Wow - this is a great development! 64-bit Waves ... its a bit like waking up from a bad dream. Also, thanks for the heads up on shopping for WUP renewals Bill.


----------



## gsilbers (Mar 20, 2012)

shopped around. 

got it down to $175./ 

still not cool. :(

is this the only effects company that charges that much for updates?


----------



## rayinstirling (Mar 21, 2012)

dnito @ Mon Mar 19 said:


> Does anyone know if its possible to have v.9 on the same machine as v.8?
> 
> 
> thx!
> ...



Yes you can. I've been running GTR3.5 on v7 while all my other plugins were v8
Now! along with my free update for Kramer, Maserati bundle, H-EQ etc. to v9 I've paid $45.00 to get GTR3.5 to v9.
You've just got to remember to NOT allow updating everything but only these plugins you wish to update. But! using WOLI you can go back to v8 or v7


----------



## dnito (Mar 21, 2012)

rayinstirling @ Wed Mar 21 said:


> dnito @ Mon Mar 19 said:
> 
> 
> > Does anyone know if its possible to have v.9 on the same machine as v.8?
> ...



So no issues at all with v.8 & v.9 on th same machine?

Does your Daw load old projects with the v.8 version of waves or does it update them to v.9?

What about all your settings?

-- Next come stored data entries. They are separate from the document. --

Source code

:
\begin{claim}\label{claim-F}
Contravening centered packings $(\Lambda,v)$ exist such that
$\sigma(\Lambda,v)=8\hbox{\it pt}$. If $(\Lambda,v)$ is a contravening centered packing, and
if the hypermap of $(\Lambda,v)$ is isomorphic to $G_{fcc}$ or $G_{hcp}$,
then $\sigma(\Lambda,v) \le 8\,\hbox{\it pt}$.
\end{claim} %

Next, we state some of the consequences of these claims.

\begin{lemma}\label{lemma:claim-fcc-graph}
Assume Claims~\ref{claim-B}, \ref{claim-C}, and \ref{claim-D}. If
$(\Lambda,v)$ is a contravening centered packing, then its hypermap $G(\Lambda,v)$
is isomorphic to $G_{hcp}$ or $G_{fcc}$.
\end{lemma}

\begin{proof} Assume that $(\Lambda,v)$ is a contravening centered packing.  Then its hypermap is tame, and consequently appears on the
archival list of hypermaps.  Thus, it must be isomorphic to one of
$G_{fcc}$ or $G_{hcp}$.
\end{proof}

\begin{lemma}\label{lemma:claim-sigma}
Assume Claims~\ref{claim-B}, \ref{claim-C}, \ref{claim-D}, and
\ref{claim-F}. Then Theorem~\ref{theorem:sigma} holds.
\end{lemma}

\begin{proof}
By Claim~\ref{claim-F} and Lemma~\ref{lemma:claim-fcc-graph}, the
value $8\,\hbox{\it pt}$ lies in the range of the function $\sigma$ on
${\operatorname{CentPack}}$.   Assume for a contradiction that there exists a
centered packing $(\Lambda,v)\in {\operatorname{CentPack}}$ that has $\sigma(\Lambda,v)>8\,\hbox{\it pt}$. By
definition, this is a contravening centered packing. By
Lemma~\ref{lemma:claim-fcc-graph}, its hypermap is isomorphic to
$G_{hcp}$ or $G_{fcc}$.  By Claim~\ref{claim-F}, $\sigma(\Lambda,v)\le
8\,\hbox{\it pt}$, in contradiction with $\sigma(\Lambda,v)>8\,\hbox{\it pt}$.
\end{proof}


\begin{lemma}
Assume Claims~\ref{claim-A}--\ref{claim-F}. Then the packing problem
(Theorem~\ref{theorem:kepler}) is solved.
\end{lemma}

Are they still intact?

Thanks!

d.

PS. Anyone know why I stop getting sent replies to threads I'm subscribed to? (I realize this is a separate question unrelated to the thread)


----------



## robh (Mar 21, 2012)

gsilbers @ Tue Mar 20 said:


> shopped around.
> 
> got it down to $175./
> 
> ...


No. Altiverb 7 upgrade is $215 USD

Rob


----------



## ceemusic (Mar 21, 2012)

gsilbers @ Tue Mar 20 said:


> shopped around.
> 
> got it down to $175./
> 
> ...


Nope, many charge, It's capped at $200.00 & you don't need to upgrade if you don't want to. 
They haven't had many issues or bugs over the last 10 years that I've had mine, one or two so I don't need to upgrade every year.
The new price scheme is low & for bundle owners they've added many plugs for free over the years.


----------



## wst3 (Mar 21, 2012)

I think if Waves had not misstepped as often as they did we would not question their subscription model - I know I wouldn't.

For me it is largely a trust issue - Waves mistreated me once. And sometimes that's enough.

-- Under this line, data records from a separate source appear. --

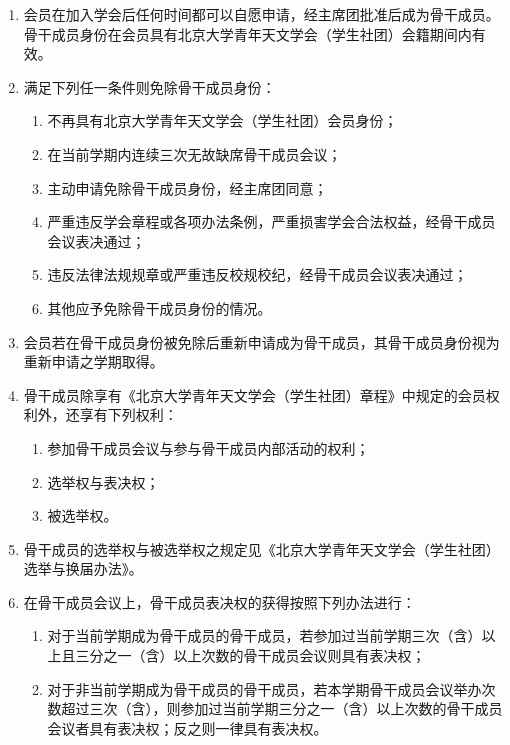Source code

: \begin{enumerate}[resume]
    \item 会员在加入学会后任何时间都可以自愿申请，经主席团批准后成为骨干成员。骨干成员身份在会员具有北京大学青年天文学会（学生社团）会籍期间内有效。
    
    \item 满足下列任一条件则免除骨干成员身份：
    \begin{enumerate}
        \item 不再具有北京大学青年天文学会（学生社团）会员身份；
        \item 在当前学期内连续三次无故缺席骨干成员会议；
        \item 主动申请免除骨干成员身份，经主席团同意；
        \item 严重违反学会章程或各项办法条例，严重损害学会合法权益，经骨干成员会议表决通过；
        \item 违反法律法规规章或严重违反校规校纪，经骨干成员会议表决通过；
        \item 其他应予免除骨干成员身份的情况。
    \end{enumerate}

    \item 会员若在骨干成员身份被免除后重新申请成为骨干成员，其骨干成员身份视为重新申请之学期取得。
    
    \item 骨干成员除享有《北京大学青年天文学会（学生社团）章程》中规定的会员权利外，还享有下列权利：
    \begin{enumerate}
        \item 参加骨干成员会议与参与骨干成员内部活动的权利；
        \item 选举权与表决权；
        \item 被选举权。
    \end{enumerate}

    \item 骨干成员的选举权与被选举权之规定见《北京大学青年天文学会（学生社团）选举与换届办法》。
    
    \item 在骨干成员会议上，骨干成员表决权的获得按照下列办法进行：\label{item:right_for_vote}
    \begin{enumerate}
        \item 对于当前学期成为骨干成员的骨干成员，若参加过当前学期三次（含）以上且三分之一（含）以上次数的骨干成员会议则具有表决权；
        \item 对于非当前学期成为骨干成员的骨干成员，若本学期骨干成员会议举办次数超过三次（含），则参加过当前学期三分之一（含）以上次数的骨干成员会议者具有表决权；反之则一律具有表决权。
    \end{enumerate}


\end{enumerate}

Short version - I had V3, I was happy with it, saw no reason to upgrade, buy an iLok, etc. Then they announced that they would no longer honor their Challenge/Response system. I contacted them and asked for a permenant key, they told me I had to pay $200 for WUP. That was their answer to everything.

I argued that I still had a valid license. They asked for $200. Eventually someone in sales noticed my complaint, and offered me a copy of Version 4 at a very attractive price - the cost of the iLok! It wasn't current, but at least I could install it. That was a very reasonable offer, and if they had not jerked me around for 2 years I'd probably have been agreeable to a slightly less wonderful offer.

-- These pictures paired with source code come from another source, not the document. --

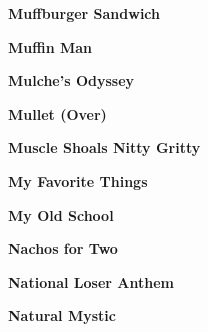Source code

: \begin{center}\textbf{Muffburger Sandwich}\end{center}
\newline
\vspace{10pt} 
\begin{center}\textbf{Muffin Man}\end{center}
\newline
\vspace{10pt} 
\begin{center}\textbf{Mulche's Odyssey}\end{center}
\newline
\vspace{10pt} 
\begin{center}\textbf{Mullet (Over)}\end{center}
\newline
\vspace{10pt} 
\begin{center}\textbf{Muscle Shoals Nitty Gritty}\end{center}
\newline
\vspace{10pt} 
\begin{center}\textbf{My Favorite Things}\end{center}
\newline
\vspace{10pt} 
\begin{center}\textbf{My Old School}\end{center}
\newline
\vspace{10pt} 
\begin{center}\textbf{Nachos for Two}\end{center}
\newline
\vspace{10pt} 
\begin{center}\textbf{National Loser Anthem}\end{center}
\newline
\vspace{10pt} 
\begin{center}\textbf{Natural Mystic}\end{center}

Contrast that to Sound Forge (before Sony). I purchased all their tools when they were individual licenses. At some point they bundled them together. The upgrade deal wasn't horrible, but I asked why people that had licensed all the tools separately weren't taken care of. They changed the upgrade deal - for everyone, and even apologized for the oversight. That's a company that earned my trust.

I do not upgrade my tools every year, I upgrade them when something gets my attention. Put another way, you want my money you got to impress me!

Sometimes this is sub-optimal... I put off upgrading from Sonar 8.5 to X1 for over a year because 8.5 was working well for me, and there were no new features that I had to have. Then they announced MusicXML support, and made me an offer I couldn't refuse. In hindsight I'd probably have been better off had I upgraded on day one. Oh well.

This makes me an ideal candidate for the modified subscription plan that Waves offers. I can subscribe, or not, for support, which happens to include upgrades. I was still using Version 4 up until a week ago. It worked, it did what I wanted, and there were no plug-ins I had to have. Then it stopped working, or rather I was unable to re-install it.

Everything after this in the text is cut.